◆ Data records
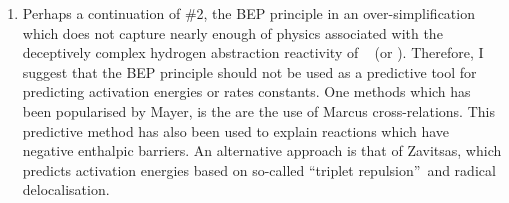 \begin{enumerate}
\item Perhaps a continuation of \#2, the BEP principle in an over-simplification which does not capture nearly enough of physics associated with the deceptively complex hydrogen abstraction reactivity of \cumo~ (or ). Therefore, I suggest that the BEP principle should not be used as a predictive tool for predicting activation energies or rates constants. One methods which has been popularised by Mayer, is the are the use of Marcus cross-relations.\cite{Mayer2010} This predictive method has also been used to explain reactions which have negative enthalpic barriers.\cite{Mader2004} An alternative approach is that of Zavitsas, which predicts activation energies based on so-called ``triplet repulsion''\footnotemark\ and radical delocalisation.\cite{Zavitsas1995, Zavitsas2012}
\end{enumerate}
---
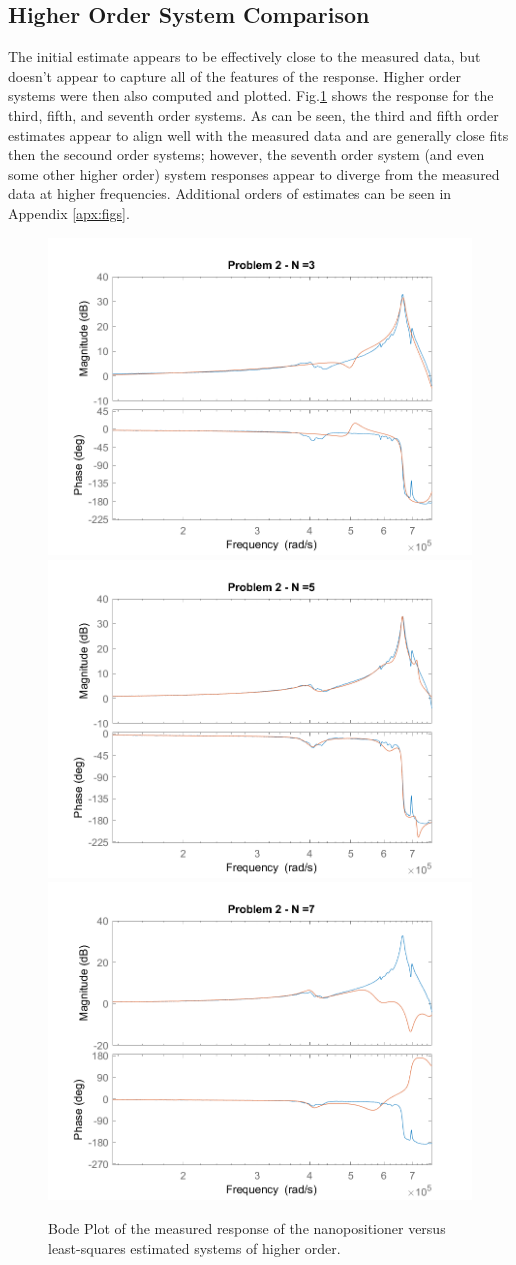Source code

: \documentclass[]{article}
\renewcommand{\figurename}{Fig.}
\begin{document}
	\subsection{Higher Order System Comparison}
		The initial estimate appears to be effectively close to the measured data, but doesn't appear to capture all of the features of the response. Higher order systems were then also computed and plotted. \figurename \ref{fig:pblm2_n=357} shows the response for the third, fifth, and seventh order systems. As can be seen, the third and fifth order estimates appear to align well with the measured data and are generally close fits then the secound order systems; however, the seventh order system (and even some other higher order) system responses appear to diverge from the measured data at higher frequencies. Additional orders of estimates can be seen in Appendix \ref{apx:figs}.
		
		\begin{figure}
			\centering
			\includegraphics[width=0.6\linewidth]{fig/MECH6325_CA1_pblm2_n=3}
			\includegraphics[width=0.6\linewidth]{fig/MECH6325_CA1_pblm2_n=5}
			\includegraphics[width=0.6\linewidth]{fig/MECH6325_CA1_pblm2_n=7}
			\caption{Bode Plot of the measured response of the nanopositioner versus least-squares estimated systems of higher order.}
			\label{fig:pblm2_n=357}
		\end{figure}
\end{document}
---
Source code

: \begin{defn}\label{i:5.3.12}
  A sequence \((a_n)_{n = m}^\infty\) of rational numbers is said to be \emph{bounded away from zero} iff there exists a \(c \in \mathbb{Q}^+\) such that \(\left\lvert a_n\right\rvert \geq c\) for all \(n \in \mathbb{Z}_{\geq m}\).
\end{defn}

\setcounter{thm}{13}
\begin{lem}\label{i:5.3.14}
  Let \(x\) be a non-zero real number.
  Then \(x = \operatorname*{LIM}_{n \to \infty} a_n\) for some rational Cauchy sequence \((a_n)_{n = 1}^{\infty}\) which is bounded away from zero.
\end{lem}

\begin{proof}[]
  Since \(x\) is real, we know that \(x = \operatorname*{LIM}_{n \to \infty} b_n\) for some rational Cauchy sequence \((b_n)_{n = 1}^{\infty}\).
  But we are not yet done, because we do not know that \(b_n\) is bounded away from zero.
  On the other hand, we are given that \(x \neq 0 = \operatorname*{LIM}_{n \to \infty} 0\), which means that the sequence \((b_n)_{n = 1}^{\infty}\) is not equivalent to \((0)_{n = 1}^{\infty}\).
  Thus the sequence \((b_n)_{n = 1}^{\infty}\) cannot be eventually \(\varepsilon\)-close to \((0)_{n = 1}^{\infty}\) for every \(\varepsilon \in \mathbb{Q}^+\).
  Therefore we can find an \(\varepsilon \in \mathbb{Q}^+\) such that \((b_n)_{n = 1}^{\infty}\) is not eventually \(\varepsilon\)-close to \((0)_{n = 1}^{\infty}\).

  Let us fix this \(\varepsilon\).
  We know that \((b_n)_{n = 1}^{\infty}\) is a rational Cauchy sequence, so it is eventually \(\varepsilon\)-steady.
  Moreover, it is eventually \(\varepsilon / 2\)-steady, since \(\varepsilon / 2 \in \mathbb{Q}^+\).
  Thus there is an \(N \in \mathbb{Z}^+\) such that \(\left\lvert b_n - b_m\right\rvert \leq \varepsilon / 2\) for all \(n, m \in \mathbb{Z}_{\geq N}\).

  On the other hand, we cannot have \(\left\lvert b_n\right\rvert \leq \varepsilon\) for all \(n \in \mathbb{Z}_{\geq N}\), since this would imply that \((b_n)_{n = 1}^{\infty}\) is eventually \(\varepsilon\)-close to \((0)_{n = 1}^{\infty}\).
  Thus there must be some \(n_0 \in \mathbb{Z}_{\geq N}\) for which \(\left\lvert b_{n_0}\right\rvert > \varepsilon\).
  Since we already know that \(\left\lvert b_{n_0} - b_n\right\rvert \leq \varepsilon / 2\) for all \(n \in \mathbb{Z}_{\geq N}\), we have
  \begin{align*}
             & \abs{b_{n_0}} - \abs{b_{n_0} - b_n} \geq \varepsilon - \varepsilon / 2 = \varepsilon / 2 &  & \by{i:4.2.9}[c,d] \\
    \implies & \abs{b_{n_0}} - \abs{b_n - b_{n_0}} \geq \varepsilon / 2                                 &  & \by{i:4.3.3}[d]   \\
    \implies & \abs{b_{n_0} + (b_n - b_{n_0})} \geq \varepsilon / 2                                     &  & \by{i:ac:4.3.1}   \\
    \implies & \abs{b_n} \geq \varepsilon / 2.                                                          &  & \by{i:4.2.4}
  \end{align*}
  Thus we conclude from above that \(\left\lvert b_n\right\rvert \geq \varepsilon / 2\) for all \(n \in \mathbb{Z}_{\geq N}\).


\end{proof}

◆ Directions for this task
Check the entries above for the word "steady" and copy every line where it turns up.

◆ Task output
  We know that \((b_n)_{n = 1}^{\infty}\) is a rational Cauchy sequence, so it is eventually \(\varepsilon\)-steady.
  Moreover, it is eventually \(\varepsilon / 2\)-steady, since \(\varepsilon / 2 \in \mathbb{Q}^+\).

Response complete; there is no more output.